Being boring is the kiss of death to engaging audiences.
This fact is truer today than ever in an age where we interact online and can easily ignore boring content by quickly moving on to something more compelling with a single click.
In an era of nonstop information, providing your audience with gripping content that breaks through is crucial to any business or communication strategy.
Whether your audience is external or internal, broad or narrow, you have a few seconds to grab their attention before they move on to something else.
How to Avoid the Boring Trap
There are three pivotal techniques that will help any story or communication initiative sidestep the trap of being boring: finding a human angle; avoiding complex data; and being relatable.
1, Find the Human Angle
One of the most crucial – and often overlooked – requirements to telling a compelling story involves highlighting the human angle.
A human angle taps into the emotions of the people you are trying to engage and can bring even the most dry content to life.
This is why stories involving animals and children are often universally embraced.
Human stories that involve humour, fear, anger, pain, happiness, and overcoming big obstacles, can light a fire under any information and pull your audience into your content.
This holds true whether you are posting a blog, running a broad-based social media campaign, participating in an interview or panel discussion, or delivering a crucial speech or presentation.
2, Avoid Complex Data
Facts matter, particularly in an age where false or questionable information can be created and pushed out across the digital world by anyone.
But in an age when we have access to so much data from a multitude of online and offline sources, it can be tempting to dominate communication with complicated numbers and technical information.
This is a sure way to fall into the boring trap.
Audiences want stories, not simply data, because stories make them feel something which can be inspiring and highly motivating.
And audiences usually don’t remember the numbers or technical jargon, they remember how you made them feel, how you shaped their moods.
Some numbers can be interesting and an important addition to any story, but complex data on its own generally doesn’t inspire and can easily transform any type of communicating into a boring affair.
3, Be Relatable in Basic Terms
We all relate to the world, and to communication in general, in terms of how it impacts us personally.
With this in mind, communication must be simple and relatable.
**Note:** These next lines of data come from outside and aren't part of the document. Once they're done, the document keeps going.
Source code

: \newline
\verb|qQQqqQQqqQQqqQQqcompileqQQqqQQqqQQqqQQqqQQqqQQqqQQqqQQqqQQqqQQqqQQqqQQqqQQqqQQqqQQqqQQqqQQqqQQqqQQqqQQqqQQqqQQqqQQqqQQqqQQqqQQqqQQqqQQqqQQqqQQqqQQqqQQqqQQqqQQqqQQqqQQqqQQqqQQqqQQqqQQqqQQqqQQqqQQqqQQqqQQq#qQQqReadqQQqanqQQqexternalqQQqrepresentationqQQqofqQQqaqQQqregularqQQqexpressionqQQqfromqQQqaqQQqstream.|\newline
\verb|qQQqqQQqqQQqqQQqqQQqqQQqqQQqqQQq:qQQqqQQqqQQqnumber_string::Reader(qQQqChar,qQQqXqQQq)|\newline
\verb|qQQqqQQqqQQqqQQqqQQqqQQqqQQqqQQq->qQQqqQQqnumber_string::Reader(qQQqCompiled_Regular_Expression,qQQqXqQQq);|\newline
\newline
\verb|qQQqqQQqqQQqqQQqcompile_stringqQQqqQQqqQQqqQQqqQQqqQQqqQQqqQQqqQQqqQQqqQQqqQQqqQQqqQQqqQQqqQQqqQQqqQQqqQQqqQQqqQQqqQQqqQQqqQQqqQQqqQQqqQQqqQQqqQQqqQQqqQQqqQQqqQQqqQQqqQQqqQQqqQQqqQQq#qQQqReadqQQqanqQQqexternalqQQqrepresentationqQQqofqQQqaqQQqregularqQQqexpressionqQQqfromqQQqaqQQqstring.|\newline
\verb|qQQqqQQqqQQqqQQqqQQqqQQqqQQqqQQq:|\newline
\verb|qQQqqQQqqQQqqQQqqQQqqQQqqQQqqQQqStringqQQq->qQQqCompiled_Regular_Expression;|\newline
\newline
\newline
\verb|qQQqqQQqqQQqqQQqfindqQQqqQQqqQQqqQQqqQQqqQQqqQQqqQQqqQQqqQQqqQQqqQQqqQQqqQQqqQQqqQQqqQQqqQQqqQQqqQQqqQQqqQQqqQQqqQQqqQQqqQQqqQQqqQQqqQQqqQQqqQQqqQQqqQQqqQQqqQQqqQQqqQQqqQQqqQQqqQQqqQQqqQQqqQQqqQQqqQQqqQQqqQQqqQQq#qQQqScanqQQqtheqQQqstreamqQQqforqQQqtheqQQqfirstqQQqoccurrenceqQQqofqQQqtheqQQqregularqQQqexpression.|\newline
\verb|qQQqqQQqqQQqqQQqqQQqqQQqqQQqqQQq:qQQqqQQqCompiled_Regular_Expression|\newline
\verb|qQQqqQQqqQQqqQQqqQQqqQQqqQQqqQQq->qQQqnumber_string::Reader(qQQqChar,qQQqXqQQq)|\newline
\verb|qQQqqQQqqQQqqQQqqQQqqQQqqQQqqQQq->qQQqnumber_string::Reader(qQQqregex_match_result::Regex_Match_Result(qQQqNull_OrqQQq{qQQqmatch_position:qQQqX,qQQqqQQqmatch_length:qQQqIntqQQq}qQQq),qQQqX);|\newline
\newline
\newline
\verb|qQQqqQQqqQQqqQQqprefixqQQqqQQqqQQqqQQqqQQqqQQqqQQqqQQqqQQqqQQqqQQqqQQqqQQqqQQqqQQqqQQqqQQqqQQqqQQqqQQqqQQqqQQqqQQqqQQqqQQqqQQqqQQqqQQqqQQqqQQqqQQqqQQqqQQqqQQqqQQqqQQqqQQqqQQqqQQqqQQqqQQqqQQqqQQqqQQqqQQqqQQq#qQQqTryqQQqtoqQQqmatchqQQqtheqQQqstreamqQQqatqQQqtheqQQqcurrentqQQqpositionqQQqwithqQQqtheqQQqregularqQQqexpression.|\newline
Information and stories that people can easily sink their teeth into – and see themselves in – is a way to ensure your content is not boring.
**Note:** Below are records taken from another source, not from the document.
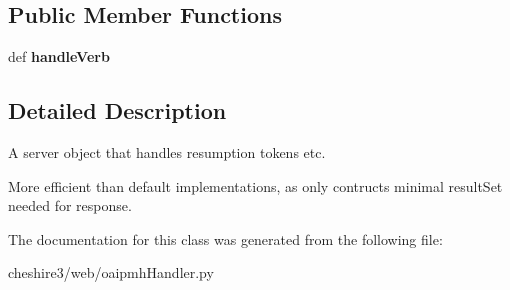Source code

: \subsection*{Public Member Functions}
\begin{DoxyCompactItemize}
\item 
\hypertarget{classcheshire3_1_1web_1_1oaipmh_handler_1_1_minimal_resumption_server_a242729e4ba8670d260c85693820dd058}{def {\bfseries handle\-Verb}}\label{classcheshire3_1_1web_1_1oaipmh_handler_1_1_minimal_resumption_server_a242729e4ba8670d260c85693820dd058}

\end{DoxyCompactItemize}


\subsection{Detailed Description}
\begin{DoxyVerb}A server object that handles resumption tokens etc.

More efficient than default implementations, as only contructs minimal
resultSet needed for response.
\end{DoxyVerb}
 

The documentation for this class was generated from the following file\-:\begin{DoxyCompactItemize}
\item 
cheshire3/web/oaipmh\-Handler.\-py\end{DoxyCompactItemize}
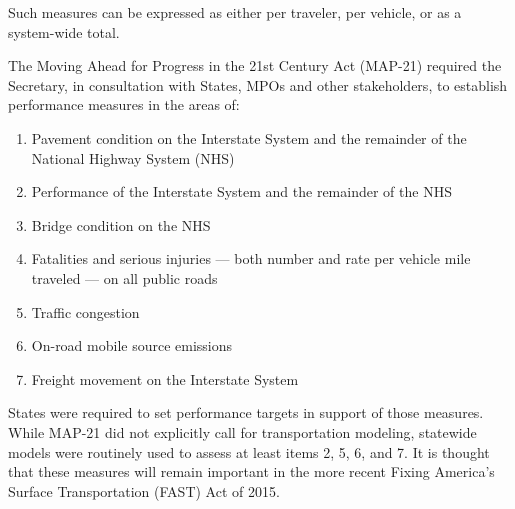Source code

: \noindent Such measures can be expressed as either per traveler, per vehicle, or as a system-wide total.

The Moving Ahead for Progress in the 21st Century Act (MAP-21) required the Secretary, in consultation with States, MPOs and other stakeholders, to establish performance measures in the areas of:

\begin{enumerate}
\item Pavement condition on the Interstate System and the remainder of the National Highway System (NHS)
\item Performance of the Interstate System and the remainder of the NHS
\item Bridge condition on the NHS
\item Fatalities and serious injuries --- both number and rate per vehicle mile traveled --- on all public roads
\item Traffic congestion
\item On-road mobile source emissions
\item Freight movement on the Interstate System
\end{enumerate}

States were required to set performance targets in support of those measures. While MAP-21 did not explicitly call for transportation modeling, statewide models were routinely used to assess at least items 2, 5, 6, and 7. It is thought that these measures will remain important in the more recent Fixing America's Surface Transportation (FAST) Act of 2015.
A narrative that appears to be divorced from your audience’s reality will seem like a waste of time for people to embrace and care about.
Excellent Communicating Literally Put a Man on the Moon
The triple crown of a human angle, avoiding complex data, and being highly relatable can bring any story to life.
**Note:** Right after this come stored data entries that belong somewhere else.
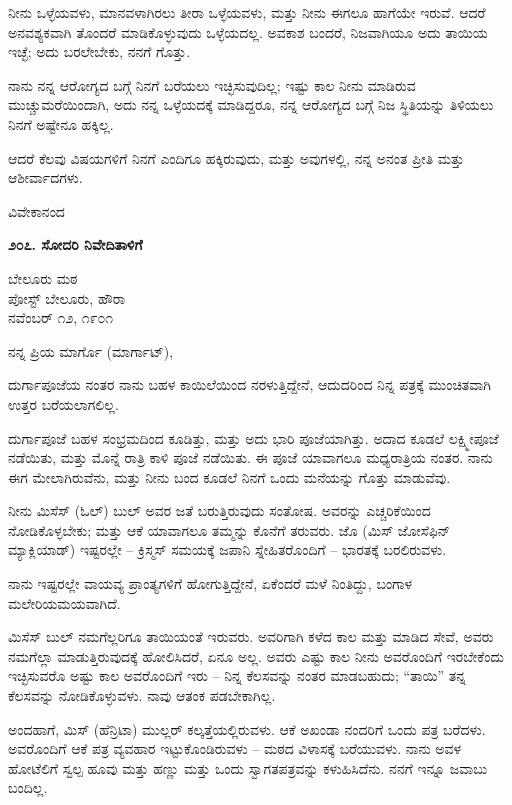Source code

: ನೀನು ಒಳ್ಳೆಯವಳು, ಮಾನವಳಾಗಿರಲು ತೀರಾ ಒಳ್ಳೆಯವಳು, ಮತ್ತು ನೀನು ಈಗಲೂ ಹಾಗೆಯೇ ಇರುವೆ. ಆದರೆ ಅನವಶ್ಯಕವಾಗಿ ತೊಂದರೆ ಮಾಡಿಕೊಳ್ಳುವುದು ಒಳ್ಳೆಯದಲ್ಲ. ಅವಕಾಶ ಬಂದರೆ, ನಿಜವಾಗಿಯೂ ಅದು ತಾಯಿಯ ಇಚ್ಛೆ; ಅದು ಬರಲೇಬೇಕು, ನನಗೆ ಗೊತ್ತು.

ನಾನು ನನ್ನ ಆರೋಗ್ಯದ ಬಗ್ಗೆ ನಿನಗೆ ಬರೆಯಲು ಇಚ್ಛಿಸುವುದಿಲ್ಲ; ಇಷ್ಟು ಕಾಲ ನೀನು ಮಾಡಿರುವ ಮುಚ್ಚುಮರೆಯಿಂದಾಗಿ, ಅದು ನನ್ನ ಒಳ್ಳೆಯದಕ್ಕೆ ಮಾಡಿದ್ದರೂ, ನನ್ನ ಆರೋಗ್ಯದ ಬಗ್ಗೆ ನಿಜ ಸ್ಥಿತಿಯನ್ನು ತಿಳಿಯಲು ನಿನಗೆ ಅಷ್ಟೇನೂ ಹಕ್ಕಿಲ್ಲ.

ಆದರೆ ಕೆಲವು ವಿಷಯಗಳಿಗೆ ನಿನಗೆ ಎಂದಿಗೂ ಹಕ್ಕಿರುವುದು, ಮತ್ತು ಅವುಗಳಲ್ಲಿ, ನನ್ನ ಅನಂತ ಪ್ರೀತಿ ಮತ್ತು ಆಶೀರ್ವಾದಗಳು.

\begin{flushright}
ವಿವೇಕಾನಂದ
\end{flushright}

\begin{center}
\textbf{೨೦೭. ಸೋದರಿ ನಿವೇದಿತಾಳಿಗೆ}
\end{center}

\begin{flushright}
ಬೇಲೂರು ಮಠ\\ಪೋಸ್ಟ್ ಬೇಲೂರು, ಹೌರಾ\\ನವೆಂಬರ್ ೧೨, ೧೯೦೧
\end{flushright}

ನನ್ನ ಪ್ರಿಯ ಮಾರ್ಗೊ (ಮಾರ್ಗಾಟ್),

ದುರ್ಗಾಪೂಜೆಯ ನಂತರ ನಾನು ಬಹಳ ಕಾಯಿಲೆಯಿಂದ ನರಳುತ್ತಿದ್ದೇನೆ, ಆದುದರಿಂದ ನಿನ್ನ ಪತ್ರಕ್ಕೆ ಮುಂಚಿತವಾಗಿ ಉತ್ತರ ಬರೆಯಲಾಗಲಿಲ್ಲ.

ದುರ್ಗಾಪೂಜೆ ಬಹಳ ಸಂಭ್ರಮದಿಂದ ಕೂಡಿತ್ತು, ಮತ್ತು ಅದು ಭಾರಿ ಪೂಜೆಯಾಗಿತ್ತು. ಅದಾದ ಕೂಡಲೆ ಲಕ್ಷ್ಮೀಪೂಜೆ ನಡೆಯಿತು, ಮತ್ತು ಮೊನ್ನೆ ರಾತ್ರಿ ಕಾಳಿ ಪೂಜೆ ನಡೆಯಿತು. ಈ ಪೂಜೆ ಯಾವಾಗಲೂ ಮಧ್ಯರಾತ್ರಿಯ ನಂತರ. ನಾನು ಈಗ ಮೇಲಾಗಿರುವೆನು, ಮತ್ತು ನೀನು ಬಂದ ಕೂಡಲೆ ನಿನಗೆ ಒಂದು ಮನೆಯನ್ನು ಗೊತ್ತು ಮಾಡುವೆವು.

ನೀನು ಮಿಸೆಸ್ (ಓಲ್) ಬುಲ್ ಅವರ ಜತೆ ಬರುತ್ತಿರುವುದು ಸಂತೋಷ. ಅವರನ್ನು ಎಚ್ಚರಿಕೆಯಿಂದ ನೋಡಿಕೊಳ್ಳಬೇಕು; ಮತ್ತು ಆಕೆ ಯಾವಾಗಲೂ ತಮ್ಮನ್ನು ಕೊನೆಗೆ ತರುವರು. ಜೊ (ಮಿಸ್ ಜೋಸೆಫಿನ್ ಮ್ಯಾಕ್ಲಿಯಾಡ್) ಇಷ್ಟರಲ್ಲೇ – ಕ್ರಿಸ್ಮಸ್ ಸಮಯಕ್ಕೆ ಜಪಾನಿ ಸ್ನೇಹಿತರೊಂದಿಗೆ – ಭಾರತಕ್ಕೆ ಬರಲಿರುವಳು.

ನಾನು ಇಷ್ಟರಲ್ಲೇ ವಾಯವ್ಯ ಪ್ರಾಂತ್ಯಗಳಿಗೆ ಹೋಗುತ್ತಿದ್ದೇನೆ, ಏಕೆಂದರೆ ಮಳೆ ನಿಂತಿದ್ದು, ಬಂಗಾಳ ಮಲೇರಿಯಮಯವಾಗಿದೆ.

ಮಿಸೆಸ್ ಬುಲ್ ನಮಗೆಲ್ಲರಿಗೂ ತಾಯಿಯಂತೆ ಇರುವರು. ಅವರಿಗಾಗಿ ಕಳೆದ ಕಾಲ ಮತ್ತು ಮಾಡಿದ ಸೇವೆ, ಅವರು ನಮಗೆಲ್ಲಾ ಮಾಡುತ್ತಿರುವುದಕ್ಕೆ ಹೋಲಿಸಿದರೆ, ಏನೂ ಅಲ್ಲ. ಅವರು ಎಷ್ಟು ಕಾಲ ನೀನು ಅವರೊಂದಿಗೆ ಇರಬೇಕೆಂದು ಇಚ್ಛಿಸುವರೊ ಅಷ್ಟು ಕಾಲ ಅವರೊಂದಿಗೆ ಇರು – ನಿನ್ನ ಕೆಲಸವನ್ನು ನಂತರ ಮಾಡಬಹುದು; “ತಾಯಿ” ತನ್ನ ಕೆಲಸವನ್ನು ನೋಡಿಕೊಳ್ಳುವಳು. ನಾವು ಆತಂಕ ಪಡಬೇಕಾಗಿಲ್ಲ.

ಅಂದಹಾಗೆ, ಮಿಸ್ (ಹೆನ್ರಿಟಾ) ಮುಲ್ಲರ್ ಕಲ್ಕತ್ತೆಯಲ್ಲಿರುವಳು. ಆಕೆ ಅಖಂಡಾ ನಂದರಿಗೆ ಒಂದು ಪತ್ರ ಬರೆದಳು. ಅವರೊಂದಿಗೆ ಆಕೆ ಪತ್ರ ವ್ಯವಹಾರ ಇಟ್ಟುಕೊಂಡಿರುವಳು – ಮಠದ ವಿಳಾಸಕ್ಕೆ ಬರೆಯುವಳು. ನಾನು ಅವಳ ಹೋಟೆಲಿಗೆ ಸ್ವಲ್ಪ ಹೂವು ಮತ್ತು ಹಣ್ಣು ಮತ್ತು ಒಂದು ಸ್ವಾಗತಪತ್ರವನ್ನು ಕಳುಹಿಸಿದೆನು. ನನಗೆ ಇನ್ನೂ ಜವಾಬು ಬಂದಿಲ್ಲ.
An excellent and historical case in point involved the U.S. space program of the 1960s.
In the early 1960s, U.S. President John F. Kennedy decided he wanted to put a man on the moon.
This wildly ambitious goal was seen as outrageous to many.
Gaining Public Support
For the moon mission to succeed it required extremely broad public support and enormous funding from Congress.
To build this critical backing, the U.S. government and NASA did not fall into the trap of telling a boring story of the complex science and physics behind sending their first spaceship to the moon.
The Complex Data Dilemma
While the science behind the moon endeavour was undoubtedly extensive, it was a complex and unrelatable narrative.
Instead, the U.S. administration astutely zeroed in on telling the human story of the astronauts involved in the space program, their backgrounds, their families, and their personal narratives.
A Human Approach Never Fails to Engage
This human approach to communication transformed the astronauts into national heroes long before the spaceship left the ground.
This clever communication strategy made the space program a widely relatable endeavour and ultimately built wide public and congressional support for the groundbreaking initiative.
The Bottom Line
Your audience will remember how you made them feel.
After every communication initiative, speech, social media post, article, news story, movie, or play, audiences remember how their moods were triggered, not the data that was thrown their way.
Emotion Trumps Data
Audiences remember what intrigued and surprised them, what made them laugh or cry, and even what made them angry. They don’t remember the facts nearly as well.
Excellent communication can move mountains. It can drive business growth, transform critics into advocates, and elevate people into figures of great influence.
But for communication to be excellent, it needs to be human, simple and relatable.